Western has also kept me entertained with affectionate pranks such as multiple demands for my academic transcripts, periods of non-communication, evolving answers to questions, technological issues (to save money, Western is developing more and more on-line courses), and dropping me from classes without announcement when it is too late to resolve whatever the problem is.

What was supposed to be a few credits has turned out to be an extended obligation to be in graduate school at night as I continue to protest that this wasn't what I signed up for. My district, the state, and WNMU (aka "Western") all have different ideas about what I am supposed to be doing to establish my so-called "alternative licensure."

This farce is coming to a head because I am approaching the time limit by which my licensure is supposed to be completed. There is a very real possibility that this nonsense will cost me my job in 2011, if the state's budget problems don't get me first.

The most discouraging thing about this is the lack of clarity itself. It cannot be that I am the only "alternative licensure" candidate in the history of this school district. Who screwed up? Is the district wrong? Is Western just gouging me? Does the state have me in the wrong file? I have no answers.

While we're waiting to hear of my fate, I can recommend some interesting reading on the subject of education.

Diane Ravitch, writing for the New York Review of Books, has this response to the Guggenheim documentary, Waiting For Superman.

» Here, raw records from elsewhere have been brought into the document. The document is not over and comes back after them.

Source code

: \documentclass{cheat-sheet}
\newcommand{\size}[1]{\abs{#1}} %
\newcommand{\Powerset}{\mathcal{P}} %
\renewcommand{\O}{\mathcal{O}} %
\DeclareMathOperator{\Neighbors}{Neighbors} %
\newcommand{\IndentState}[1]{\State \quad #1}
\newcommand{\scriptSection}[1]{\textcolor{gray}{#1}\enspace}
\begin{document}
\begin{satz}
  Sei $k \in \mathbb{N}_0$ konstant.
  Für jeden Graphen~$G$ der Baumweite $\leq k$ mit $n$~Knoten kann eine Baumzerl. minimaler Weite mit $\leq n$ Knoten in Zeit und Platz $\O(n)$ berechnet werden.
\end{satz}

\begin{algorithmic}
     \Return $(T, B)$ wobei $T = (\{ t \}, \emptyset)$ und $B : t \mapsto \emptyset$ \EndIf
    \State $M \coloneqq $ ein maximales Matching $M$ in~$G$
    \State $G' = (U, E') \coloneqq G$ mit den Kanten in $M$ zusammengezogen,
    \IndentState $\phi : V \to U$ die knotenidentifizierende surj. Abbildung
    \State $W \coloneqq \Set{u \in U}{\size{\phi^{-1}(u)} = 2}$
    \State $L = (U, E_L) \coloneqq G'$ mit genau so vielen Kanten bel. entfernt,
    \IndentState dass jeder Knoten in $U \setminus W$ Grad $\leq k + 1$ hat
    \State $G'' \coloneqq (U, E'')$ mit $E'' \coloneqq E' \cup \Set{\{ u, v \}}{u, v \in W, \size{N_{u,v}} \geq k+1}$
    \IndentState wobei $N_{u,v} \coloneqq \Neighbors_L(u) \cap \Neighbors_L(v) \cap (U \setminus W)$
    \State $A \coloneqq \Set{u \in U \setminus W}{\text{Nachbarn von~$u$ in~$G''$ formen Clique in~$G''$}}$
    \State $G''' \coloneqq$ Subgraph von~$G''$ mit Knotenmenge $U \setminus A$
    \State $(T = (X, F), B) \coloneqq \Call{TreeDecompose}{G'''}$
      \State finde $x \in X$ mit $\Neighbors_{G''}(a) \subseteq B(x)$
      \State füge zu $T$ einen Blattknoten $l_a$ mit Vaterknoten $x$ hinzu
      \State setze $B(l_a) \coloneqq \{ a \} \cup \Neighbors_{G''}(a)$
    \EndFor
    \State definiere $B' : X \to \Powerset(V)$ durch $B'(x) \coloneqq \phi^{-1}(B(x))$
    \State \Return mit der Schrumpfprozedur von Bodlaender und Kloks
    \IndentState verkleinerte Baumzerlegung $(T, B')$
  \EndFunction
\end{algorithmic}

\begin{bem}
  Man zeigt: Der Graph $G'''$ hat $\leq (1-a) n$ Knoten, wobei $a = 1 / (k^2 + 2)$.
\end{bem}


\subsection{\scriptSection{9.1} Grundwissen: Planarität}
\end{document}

In "The Myth of Charter Schools" she takes on Guggenheim's pro-corporate slant and scapegoating.

Also, the December issue of Monthly Review has Dan DiMaggio's first-hand account of the mills of temporary workers who grade standardized tests -- an industry that is set to grow during the Obama era.


2 comments:

Anonymous said...

Oh Oh Oh - Hang in there. Go with what the state says as they trump district and school. Can your (will your) principal help? Sometimes they have the power to pull strings. ugh. Feel free to call or write. Been through a lot of this in my state and district.
-sarah

Anonymous said...

As you know, we share some common experiences with WNMU. However, I was a little luckier getting everything put together to complete all of my requirements. I was VERY happy to receive my "regular" license as opposed to the "alternative" license. As Sarah noted, I would deal with the state rather than the district or WNMU.